The 2010 discovery of the Stuxnet cyberweapon, which used a thumb drive to attack Iran's nuclear facilities and spread among its computers, illustrated how one type of attack could work. Most at risk are paperless e-voting machines, which don’t print out any record of votes, meaning the electronically stored results could be altered without anyone knowing they had been changed.

In a tight election, the result could be the difference between winning and losing. A Monitor analysis shows that four swing states – Pennsylvania, Virginia, Colorado, and Florida – rely to varying degrees on paperless machines.

"The risk of cyber manipulation of these machines is quite real," says Barbara Simons, a computer researcher and author of "Broken Ballots," a book documenting e-voting vulnerabilities. "Most people don't understand that these computer-based voting machines can have software bugs or even election-rigging malicious software in them."

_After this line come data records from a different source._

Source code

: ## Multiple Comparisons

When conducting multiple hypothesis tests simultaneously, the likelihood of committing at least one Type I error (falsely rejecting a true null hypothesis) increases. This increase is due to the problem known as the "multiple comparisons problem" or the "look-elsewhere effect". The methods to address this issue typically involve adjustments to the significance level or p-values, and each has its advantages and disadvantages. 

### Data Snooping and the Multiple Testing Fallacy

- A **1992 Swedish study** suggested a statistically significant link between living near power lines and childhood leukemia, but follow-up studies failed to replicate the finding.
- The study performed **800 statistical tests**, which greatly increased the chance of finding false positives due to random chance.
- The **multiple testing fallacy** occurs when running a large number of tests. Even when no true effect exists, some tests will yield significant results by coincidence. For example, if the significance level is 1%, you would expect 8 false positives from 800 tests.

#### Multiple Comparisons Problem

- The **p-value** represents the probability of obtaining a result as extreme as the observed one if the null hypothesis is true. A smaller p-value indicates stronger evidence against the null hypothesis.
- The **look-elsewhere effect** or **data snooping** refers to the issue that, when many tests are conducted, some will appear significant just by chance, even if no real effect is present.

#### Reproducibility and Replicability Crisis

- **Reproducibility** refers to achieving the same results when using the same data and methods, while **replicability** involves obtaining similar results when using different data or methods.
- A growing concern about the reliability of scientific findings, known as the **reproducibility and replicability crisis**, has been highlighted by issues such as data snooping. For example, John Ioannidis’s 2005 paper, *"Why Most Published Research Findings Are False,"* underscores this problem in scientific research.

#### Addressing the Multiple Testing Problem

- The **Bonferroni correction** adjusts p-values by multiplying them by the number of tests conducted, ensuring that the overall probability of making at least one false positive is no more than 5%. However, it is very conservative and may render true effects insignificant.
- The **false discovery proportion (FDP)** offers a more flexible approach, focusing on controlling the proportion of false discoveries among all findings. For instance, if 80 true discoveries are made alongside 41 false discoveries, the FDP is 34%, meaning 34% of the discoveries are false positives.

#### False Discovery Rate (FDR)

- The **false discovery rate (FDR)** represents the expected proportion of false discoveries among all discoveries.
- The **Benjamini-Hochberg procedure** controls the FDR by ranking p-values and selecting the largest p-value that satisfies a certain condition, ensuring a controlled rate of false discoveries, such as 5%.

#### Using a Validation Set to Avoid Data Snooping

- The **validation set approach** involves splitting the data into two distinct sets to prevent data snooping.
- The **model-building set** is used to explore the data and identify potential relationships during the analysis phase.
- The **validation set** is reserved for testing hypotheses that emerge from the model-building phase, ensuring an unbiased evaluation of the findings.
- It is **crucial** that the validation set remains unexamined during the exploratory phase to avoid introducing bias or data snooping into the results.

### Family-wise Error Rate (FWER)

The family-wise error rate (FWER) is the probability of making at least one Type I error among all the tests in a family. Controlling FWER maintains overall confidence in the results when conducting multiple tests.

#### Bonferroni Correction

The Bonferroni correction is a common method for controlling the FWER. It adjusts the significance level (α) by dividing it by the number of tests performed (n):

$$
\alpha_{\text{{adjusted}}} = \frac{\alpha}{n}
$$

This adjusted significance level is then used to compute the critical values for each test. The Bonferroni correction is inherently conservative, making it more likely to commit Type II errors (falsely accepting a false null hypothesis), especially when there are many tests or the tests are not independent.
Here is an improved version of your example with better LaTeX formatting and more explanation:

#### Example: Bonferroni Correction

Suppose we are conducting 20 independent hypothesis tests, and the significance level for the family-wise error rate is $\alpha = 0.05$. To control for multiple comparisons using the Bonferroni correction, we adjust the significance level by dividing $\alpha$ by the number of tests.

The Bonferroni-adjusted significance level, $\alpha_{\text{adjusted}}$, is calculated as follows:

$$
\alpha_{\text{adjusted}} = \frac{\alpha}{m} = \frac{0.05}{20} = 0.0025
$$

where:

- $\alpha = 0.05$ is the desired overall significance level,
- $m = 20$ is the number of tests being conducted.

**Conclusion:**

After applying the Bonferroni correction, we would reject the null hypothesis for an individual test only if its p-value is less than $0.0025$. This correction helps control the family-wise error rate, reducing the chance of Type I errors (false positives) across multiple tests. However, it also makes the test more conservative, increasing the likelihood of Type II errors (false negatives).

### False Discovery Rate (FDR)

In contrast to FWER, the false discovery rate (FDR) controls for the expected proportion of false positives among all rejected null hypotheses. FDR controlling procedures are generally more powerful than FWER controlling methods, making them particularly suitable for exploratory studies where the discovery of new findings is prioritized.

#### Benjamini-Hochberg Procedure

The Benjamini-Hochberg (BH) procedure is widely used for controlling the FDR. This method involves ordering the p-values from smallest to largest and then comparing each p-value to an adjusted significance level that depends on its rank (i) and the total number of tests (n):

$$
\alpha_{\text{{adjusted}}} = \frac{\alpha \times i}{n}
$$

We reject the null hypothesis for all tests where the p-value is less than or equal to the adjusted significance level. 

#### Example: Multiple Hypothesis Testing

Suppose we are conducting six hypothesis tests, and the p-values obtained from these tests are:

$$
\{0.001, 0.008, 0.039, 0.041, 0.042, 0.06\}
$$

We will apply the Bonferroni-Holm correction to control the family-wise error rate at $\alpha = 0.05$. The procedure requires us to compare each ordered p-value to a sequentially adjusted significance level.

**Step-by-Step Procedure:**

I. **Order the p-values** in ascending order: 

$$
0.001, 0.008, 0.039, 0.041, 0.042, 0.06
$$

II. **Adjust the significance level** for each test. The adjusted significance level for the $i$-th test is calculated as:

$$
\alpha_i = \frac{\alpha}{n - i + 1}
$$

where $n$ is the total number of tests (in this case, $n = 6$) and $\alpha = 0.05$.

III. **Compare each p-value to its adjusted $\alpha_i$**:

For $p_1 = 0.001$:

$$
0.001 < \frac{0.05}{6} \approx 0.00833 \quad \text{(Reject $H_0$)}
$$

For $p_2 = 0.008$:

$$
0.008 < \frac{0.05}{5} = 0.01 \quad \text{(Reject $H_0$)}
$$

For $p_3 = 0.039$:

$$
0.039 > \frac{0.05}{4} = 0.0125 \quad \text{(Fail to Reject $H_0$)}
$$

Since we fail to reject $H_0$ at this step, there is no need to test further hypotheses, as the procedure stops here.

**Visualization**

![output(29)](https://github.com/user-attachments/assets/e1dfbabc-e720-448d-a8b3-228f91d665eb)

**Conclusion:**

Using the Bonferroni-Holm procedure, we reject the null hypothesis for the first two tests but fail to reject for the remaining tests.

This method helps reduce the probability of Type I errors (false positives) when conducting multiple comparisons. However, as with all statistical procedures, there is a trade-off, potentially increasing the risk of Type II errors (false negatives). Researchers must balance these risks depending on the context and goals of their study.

There are plenty of software vulnerabilities to exploit, says Matt Blaze, a computer scientist at the University of Pennsylvania in Philadelphia. In 2007, he was on a team investigating touch-screen and other voting systems for California and Ohio. The resulting study concluded  "virtually every important software security mechanism is vulnerable."

The paperless machines, however, stand out as particularly vulnerable.

"If there's no paper trail, you can have the corrupted software display on the voting-machine screen whatever you want to display – and then after the voter leaves, record something completely different inside," says Richard Kemmerer, a computer scientist who heads the University of California, Santa Barbara, Computer Security Group.

Voting for Pac-Man

For example, Alex Halderman, a researcher at the University of Michigan, and a colleague at Princeton University hacked into a paperless touch-screen voting machine in 2010 and installed the video game Pac-Man. That lab exercise took three afternoons but did not break any tamper-proof seals and left no traces.

Similarly, he and Princeton researchers in 2006 demonstrated that if someone could get a few minutes’ unattended access to a paperless machine, that person could install a software virus that could spread to other machines and switch those machines’ votes before deleting all traces of itself.